Her brother-in-law Majdi Athamneh, who lost his 12-year-old son Saad, says not only do the extended family fear to go back to their shelled house because of the structural damage, but they no longer think they should live together as they had.
"When so many members of one family were killed, it is better to make sure it doesn't happen again and live apart."
Eight kilometres away in Gaza City, Adeeb Zarhouk, 44, is a man used to hard work and 4am starts to support his wife Majda, 44, and their seven children. For 20 years he was employed in Israel as a freelance metalworker and electrician, and then for five working for an Israeli company in the now flattened Erez industrial zone on the northern edge of Gaza.
But this morning he apologises for being asleep when we call.
Each day, he hopes for a request to install a TV satellite or do another odd job. "But the phone hasn't rung for two weeks. Nobody has any money to do these things."
Zarhouk is the human face of the 64 per cent increase in "deep poverty" among Palestinian refugees in the past year.
He is naturally cheerful but, as his wife prepares a three-shekel (about $1) family breakfast of beans, felafal and a few tomatoes, he says: "When I'm at home by myself I start crying. When your son asks you for half a shekel and you don't have it ... "
Zarhouk gets up to wash the tears from his eyes. Then he says that although as a refugee he earned US$240 ($349) a month on a three-month UNRWA (United Nations Relief and Works Agency) job programme, he now owes $540 in rent.
Who does Zarhouk, who voted Fatah in the last election, blame? "I blame democracy," he says with a flash of sarcasm. "The whole world wanted us to have democracy and said how fair had been our election. The problem is they didn't like our result."
The world's boycott of the Palestine Authority since those elections ended salaries for the PA employees on whose Gaza's economy disproportionately depends. The highly professional, if desperately under-equipped, health service is suffering.

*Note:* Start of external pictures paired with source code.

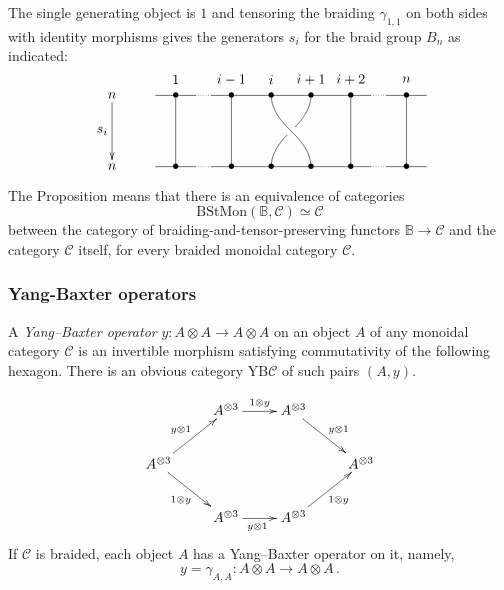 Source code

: \documentclass{beamer}
\newcommand{\lra}{\longrightarrow}
\def\CC{{\mathscr C}}
\begin{document}
\begin{frame}
The single generating object is $1$ and tensoring the braiding $\gamma^{}_{1,1}$ on both sides with identity morphisms gives the generators $s_i$ for the braid group $B_n$ as indicated:
\[
\xy
(-30,18)*+{n};(-30,0)*+{n} **\dir{-} \POS?(.5)*+!R{s_i} ?>*\dir{>};
(-19,18);(-9,18) **\dir{-};
(-9,18);(-5,18) **\dir{.};
(-5,18);(35,18) **\dir{-};
(35,18);(39,18) **\dir{.};
(39,18);(49,18) **\dir{-};
(-19,0);(-9,0) **\dir{-};
(-9,0);(-5,0) **\dir{.};
(-5,0);(35,0) **\dir{-};
(35,0);(39,0) **\dir{.};
(39,0);(49,0) **\dir{-};
(-14,18)*{\bullet}="T1"+(0,4)*{1};
(0,18)*{\bullet}="T2"+(0,4)*{i-1};
(10,18)*{\bullet}="T3"+(0,4)*{i};
(20,18)*{\bullet}="T4"+(0,4)*{i+1};
(30,18)*{\bullet}="T5"+(0,4)*{i+2};
(44,18)*{\bullet}="T6"+(0,4)*{n};
(-14,0)*{\bullet}="B1"; 
(0,0)*{\bullet}="B2"; 
(10,0)*{\bullet}="B3"; 
(20,0)*{\bullet}="B4";
(30,0)*{\bullet}="B5";
(44,0)*{\bullet}="B6";
"T1";"B1" **\dir{-};
"T2";"B2" **\dir{-};
(15,9)*{\hole}="a";
(15,9)*{}="a'";
"T3";"a'" **\crv{"T3"+(0,-4)&"a'"+(-2,2)};
"T4";"a" **\crv{"T4"+(0,-4)&"a"+(2,2)};
"a";"B3" **\crv{"a"+(-2,-2)&"B3"+(0,4)};
"a'";"B4" **\crv{"a'"+(2,-2)&"B4"+(0,4)};
"T5";"B5" **\dir{-};
"T6";"B6" **\dir{-};
\endxy
\]
The Proposition means that there is an equivalence of categories
\[
\mathrm{BStMon}(\mathbb{B},\CC) \simeq \CC
\]
between the category of braiding-and-tensor-preserving functors $\mathbb{B} \to \CC$ and the category $\CC$ itself, for every braided monoidal category $\CC$.
\end{frame}

\begin{frame}
\frametitle{Yang-Baxter operators}
A \emph{Yang--Baxter operator} $y : A \otimes A \to A \otimes A$ on an object  $A$ of any monoidal category $\CC$ is an invertible morphism  satisfying commutativity of the following hexagon. There is an obvious category $\mathrm{YB}\CC$ of such pairs $(A,y)$.

\begin{equation*}
\xymatrix{& A^{\otimes 3} \ar[r]^{1\otimes y} & A^{\otimes 3} \ar[rd]^{y\otimes 1} \\
 A^{\otimes 3}\ar[ru]^{y\otimes 1}  \ar[rd]_{1\otimes y}  & & & A^{\otimes 3} \\
 & A^{\otimes 3}  \ar[r]_{y\otimes 1 \ } & A^{\otimes 3} \ar[ru]_{1\otimes y} }
 \end{equation*}
If $\CC$ is braided, each object $A$ has a Yang--Baxter operator on it, namely,
\[
y =  \gamma^{}_{A,A} : A \otimes A \lra A \otimes A\,.
\]
\end{frame}
\end{document}
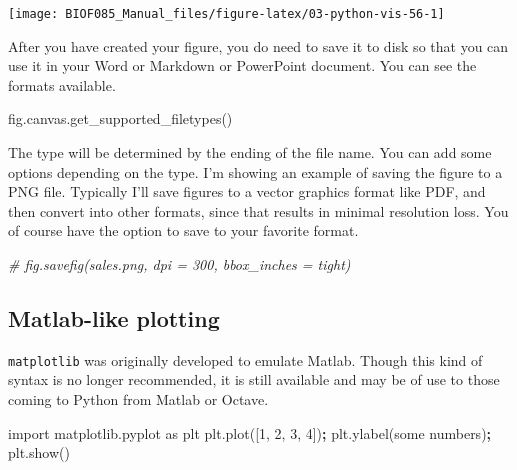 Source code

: \documentclass[
  letterpaper,
]{scrbook}
\newenvironment{Shaded}{\begin{snugshade}}{\end{snugshade}}
\newcommand{\CommentTok}[1]{\textcolor[rgb]{0.56,0.35,0.01}{\textit{#1}}}
\newcommand{\DecValTok}[1]{\textcolor[rgb]{0.00,0.00,0.81}{#1}}
\newcommand{\ImportTok}[1]{#1}
\newcommand{\NormalTok}[1]{#1}
\newcommand{\OperatorTok}[1]{\textcolor[rgb]{0.81,0.36,0.00}{\textbf{#1}}}
\newcommand{\StringTok}[1]{\textcolor[rgb]{0.31,0.60,0.02}{#1}}
\begin{document}
\begin{center}\texttt{[image: BIOF085\_Manual\_files/figure-latex/03-python-vis-56-1]} \end{center}

After you have created your figure, you do need to save it to disk so that you can use it in your Word or Markdown or PowerPoint document. You can see the formats available.

\begin{Shaded}
\begin{Highlighting}[]
\NormalTok{fig.canvas.get\_supported\_filetypes()}
\end{Highlighting}
\end{Shaded}

The type will be determined by the ending of the file name. You can add some options depending on the type. I'm showing an example of saving the figure to a PNG file. Typically I'll save figures to a vector graphics format like PDF, and then convert into other formats, since that results in minimal resolution loss. You of course have the option to save to your favorite format.

\begin{Shaded}
\begin{Highlighting}[]
\CommentTok{\# fig.savefig(\textquotesingle{}sales.png\textquotesingle{}, dpi = 300, bbox\_inches = \textquotesingle{}tight\textquotesingle{}) }
\end{Highlighting}
\end{Shaded}

\hypertarget{matlab-like-plotting}{%
\subsection{Matlab-like plotting}\label{matlab-like-plotting}}

\texttt{matplotlib} was originally developed to emulate Matlab. Though this kind of syntax is no longer recommended, it is still available and may be of use to those coming to Python from Matlab or Octave.

\begin{Shaded}
\begin{Highlighting}[]
\ImportTok{import}\NormalTok{ matplotlib.pyplot }\ImportTok{as}\NormalTok{ plt}
\NormalTok{plt.plot([}\DecValTok{1}\NormalTok{, }\DecValTok{2}\NormalTok{, }\DecValTok{3}\NormalTok{, }\DecValTok{4}\NormalTok{])}\OperatorTok{;}
\NormalTok{plt.ylabel(}\StringTok{\textquotesingle{}some numbers\textquotesingle{}}\NormalTok{)}\OperatorTok{;}
\NormalTok{plt.show()}
\end{Highlighting}
\end{Shaded}
\end{document}
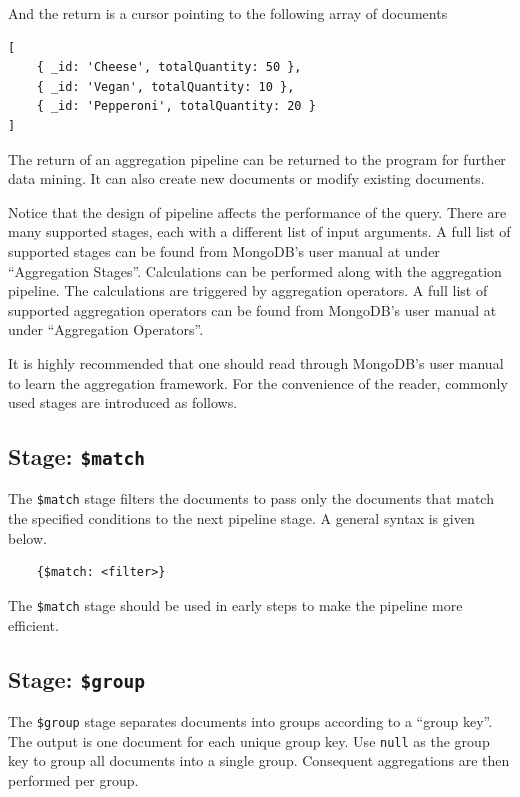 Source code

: And the return is a cursor pointing to the following array of documents
\begin{lstlisting}
[
	{ _id: 'Cheese', totalQuantity: 50 },
	{ _id: 'Vegan', totalQuantity: 10 },
	{ _id: 'Pepperoni', totalQuantity: 20 }
]
\end{lstlisting}
The return of an aggregation pipeline can be returned to the program for further data mining. It can also create new documents or modify existing documents.

Notice that the design of pipeline affects the performance of the query. There are many supported stages, each with a different list of input arguments. A full list of supported stages can be found from MongoDB's user manual at \cite{mongodb2024aggregation}
under ``Aggregation Stages''. Calculations can be performed along with the aggregation pipeline. The calculations are triggered by aggregation operators. A full list of supported aggregation operators can be found from MongoDB's user manual at \cite{mongodb2024aggregationoperators} under ``Aggregation Operators''.

It is highly recommended that one should read through MongoDB's user manual to learn the aggregation framework. For the convenience of the reader, commonly used stages are introduced as follows.

\subsection{Stage: \texttt{\$match}}

The \verb|$match| stage filters the documents to pass only the documents that match the specified conditions to the next pipeline stage. A general syntax is given below.
\begin{lstlisting}
	{$match: <filter>}
\end{lstlisting}

The \verb|$match| stage should be used in early steps to make the pipeline more efficient.

\subsection{Stage: \texttt{\$group}}

The \verb|$group| stage separates documents into groups according to a ``group key''. The output is one document for each unique group key. Use \verb|null| as the group key to group all documents into a single group. Consequent aggregations are then performed per group.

In her bed at Shifa hospital, Intisar al Saqqa is waiting for the drug Taxoter which doctors say she needs to treat breast cancer which has spread to her lung and her liver.
"Every week, they say it will come on Monday," says her mother, Hadra, 62. "But it doesn't."
The agreement Condoleezza Rice persuaded Israel to sign a year ago to free the passage of goods and people into and out of Gaza has not been implemented.
The UN's Office of Co-ordination of Humanitarian Affairs said Gaza's access to the outside world was "extremely limited" and commercial trade "negligible". That is diplomatese for saying Gaza is a prison again.
Now, with talks between Hamas and Mahmoud Abbas apparently past collapse, there is little hope, and plenty to do for the NGOs and charities trying to keep Gaza alive.